Task description:
If a line in the entries below holds the string "fehér", copy it.

*** Opening of Provided entries ***

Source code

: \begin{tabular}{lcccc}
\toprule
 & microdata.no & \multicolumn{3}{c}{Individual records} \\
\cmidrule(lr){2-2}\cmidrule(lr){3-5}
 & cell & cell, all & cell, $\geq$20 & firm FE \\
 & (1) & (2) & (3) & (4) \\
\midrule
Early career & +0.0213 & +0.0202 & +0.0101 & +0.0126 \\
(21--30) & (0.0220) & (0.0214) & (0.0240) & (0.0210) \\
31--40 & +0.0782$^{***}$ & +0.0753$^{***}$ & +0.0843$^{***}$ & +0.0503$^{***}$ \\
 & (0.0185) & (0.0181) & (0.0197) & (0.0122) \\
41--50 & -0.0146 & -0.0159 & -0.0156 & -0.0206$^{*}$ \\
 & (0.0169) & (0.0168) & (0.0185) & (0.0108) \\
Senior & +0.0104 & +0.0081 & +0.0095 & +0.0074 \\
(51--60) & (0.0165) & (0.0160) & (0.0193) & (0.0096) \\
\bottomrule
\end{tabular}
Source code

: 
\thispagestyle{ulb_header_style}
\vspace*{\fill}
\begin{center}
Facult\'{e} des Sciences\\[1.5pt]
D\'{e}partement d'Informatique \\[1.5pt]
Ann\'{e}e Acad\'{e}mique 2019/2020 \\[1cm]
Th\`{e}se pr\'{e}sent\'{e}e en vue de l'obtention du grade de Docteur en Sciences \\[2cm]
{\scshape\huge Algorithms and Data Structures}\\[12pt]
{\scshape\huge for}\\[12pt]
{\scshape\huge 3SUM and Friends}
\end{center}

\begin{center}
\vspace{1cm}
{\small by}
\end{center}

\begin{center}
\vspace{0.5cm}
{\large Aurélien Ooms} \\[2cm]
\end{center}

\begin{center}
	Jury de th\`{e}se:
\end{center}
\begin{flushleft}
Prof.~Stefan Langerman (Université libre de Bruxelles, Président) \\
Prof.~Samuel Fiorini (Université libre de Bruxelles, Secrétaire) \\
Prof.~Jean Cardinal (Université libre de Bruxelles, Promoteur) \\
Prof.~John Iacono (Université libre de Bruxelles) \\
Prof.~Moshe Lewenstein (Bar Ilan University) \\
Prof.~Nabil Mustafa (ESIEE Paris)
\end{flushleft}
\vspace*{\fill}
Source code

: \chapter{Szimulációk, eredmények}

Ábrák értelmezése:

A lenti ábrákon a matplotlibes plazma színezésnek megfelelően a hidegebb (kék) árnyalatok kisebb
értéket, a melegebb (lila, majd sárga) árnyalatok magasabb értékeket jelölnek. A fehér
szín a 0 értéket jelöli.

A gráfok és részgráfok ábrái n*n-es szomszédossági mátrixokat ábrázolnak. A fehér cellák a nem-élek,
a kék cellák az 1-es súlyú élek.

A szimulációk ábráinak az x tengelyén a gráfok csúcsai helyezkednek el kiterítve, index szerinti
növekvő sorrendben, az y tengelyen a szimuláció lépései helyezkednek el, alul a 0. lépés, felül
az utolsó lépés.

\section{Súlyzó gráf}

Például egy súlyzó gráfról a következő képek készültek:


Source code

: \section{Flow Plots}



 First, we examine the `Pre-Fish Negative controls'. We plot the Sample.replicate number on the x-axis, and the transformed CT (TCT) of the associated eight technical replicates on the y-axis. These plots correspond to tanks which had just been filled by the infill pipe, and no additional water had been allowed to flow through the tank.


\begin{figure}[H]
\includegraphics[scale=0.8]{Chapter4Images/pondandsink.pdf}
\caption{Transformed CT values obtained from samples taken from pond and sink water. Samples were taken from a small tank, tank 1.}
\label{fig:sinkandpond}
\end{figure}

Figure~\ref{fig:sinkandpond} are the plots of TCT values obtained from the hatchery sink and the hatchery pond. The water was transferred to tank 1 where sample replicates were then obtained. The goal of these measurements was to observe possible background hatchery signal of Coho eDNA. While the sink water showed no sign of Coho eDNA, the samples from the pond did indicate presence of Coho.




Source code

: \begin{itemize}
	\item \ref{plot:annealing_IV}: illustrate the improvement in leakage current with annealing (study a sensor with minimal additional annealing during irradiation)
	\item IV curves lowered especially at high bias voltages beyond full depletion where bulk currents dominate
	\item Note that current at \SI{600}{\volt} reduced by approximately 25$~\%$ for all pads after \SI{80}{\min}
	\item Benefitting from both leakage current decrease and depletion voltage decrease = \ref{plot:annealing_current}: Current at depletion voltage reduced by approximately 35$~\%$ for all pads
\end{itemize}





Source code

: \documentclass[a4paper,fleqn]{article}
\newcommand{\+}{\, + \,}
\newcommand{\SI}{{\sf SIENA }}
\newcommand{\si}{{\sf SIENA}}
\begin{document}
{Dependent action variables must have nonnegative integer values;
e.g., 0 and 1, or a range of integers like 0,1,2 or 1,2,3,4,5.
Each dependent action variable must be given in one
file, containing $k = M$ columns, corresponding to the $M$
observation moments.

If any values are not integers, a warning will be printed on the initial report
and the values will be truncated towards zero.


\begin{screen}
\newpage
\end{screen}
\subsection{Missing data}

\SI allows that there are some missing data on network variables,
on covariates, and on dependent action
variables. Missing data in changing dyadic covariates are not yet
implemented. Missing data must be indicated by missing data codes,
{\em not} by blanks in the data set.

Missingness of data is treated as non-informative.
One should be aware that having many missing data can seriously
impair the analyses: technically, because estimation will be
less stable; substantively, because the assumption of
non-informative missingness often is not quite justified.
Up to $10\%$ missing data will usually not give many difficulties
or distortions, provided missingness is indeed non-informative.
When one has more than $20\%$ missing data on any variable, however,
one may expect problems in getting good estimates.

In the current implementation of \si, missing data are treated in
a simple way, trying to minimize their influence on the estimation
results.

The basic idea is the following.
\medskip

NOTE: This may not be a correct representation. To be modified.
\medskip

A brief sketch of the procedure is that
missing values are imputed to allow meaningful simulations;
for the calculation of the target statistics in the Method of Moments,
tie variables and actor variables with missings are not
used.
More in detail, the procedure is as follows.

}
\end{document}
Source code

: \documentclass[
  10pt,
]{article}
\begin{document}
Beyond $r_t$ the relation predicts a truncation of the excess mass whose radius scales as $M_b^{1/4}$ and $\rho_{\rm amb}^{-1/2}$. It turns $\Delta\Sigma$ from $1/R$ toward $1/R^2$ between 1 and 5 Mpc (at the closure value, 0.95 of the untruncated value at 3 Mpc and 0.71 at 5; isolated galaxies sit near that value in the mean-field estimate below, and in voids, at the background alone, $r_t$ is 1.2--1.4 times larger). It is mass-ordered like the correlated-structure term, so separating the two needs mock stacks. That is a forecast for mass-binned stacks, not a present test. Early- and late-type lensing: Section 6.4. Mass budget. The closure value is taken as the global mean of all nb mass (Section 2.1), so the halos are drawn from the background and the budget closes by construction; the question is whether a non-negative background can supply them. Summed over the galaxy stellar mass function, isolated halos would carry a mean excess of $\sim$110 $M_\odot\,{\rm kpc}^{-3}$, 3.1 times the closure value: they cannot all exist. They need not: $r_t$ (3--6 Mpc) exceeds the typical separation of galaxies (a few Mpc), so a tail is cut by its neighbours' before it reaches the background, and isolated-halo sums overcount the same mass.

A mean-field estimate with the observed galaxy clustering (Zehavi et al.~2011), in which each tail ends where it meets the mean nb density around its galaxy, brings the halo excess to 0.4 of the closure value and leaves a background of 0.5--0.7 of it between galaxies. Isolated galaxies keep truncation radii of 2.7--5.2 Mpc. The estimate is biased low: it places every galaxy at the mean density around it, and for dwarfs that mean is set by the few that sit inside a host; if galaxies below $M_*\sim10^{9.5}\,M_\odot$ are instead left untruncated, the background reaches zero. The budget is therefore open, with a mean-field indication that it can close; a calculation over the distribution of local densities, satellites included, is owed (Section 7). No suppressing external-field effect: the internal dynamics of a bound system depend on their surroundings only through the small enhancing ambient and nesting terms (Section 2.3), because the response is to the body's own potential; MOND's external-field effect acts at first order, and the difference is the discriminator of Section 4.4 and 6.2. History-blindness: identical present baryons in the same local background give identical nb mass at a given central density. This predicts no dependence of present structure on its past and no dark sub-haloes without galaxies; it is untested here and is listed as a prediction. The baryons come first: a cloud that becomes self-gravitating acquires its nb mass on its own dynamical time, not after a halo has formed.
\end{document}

*** Close of Provided entries ***

Response:
értéket, a melegebb (lila, majd sárga) árnyalatok magasabb értékeket jelölnek. A fehér
A gráfok és részgráfok ábrái n*n-es szomszédossági mátrixokat ábrázolnak. A fehér cellák a nem-élek,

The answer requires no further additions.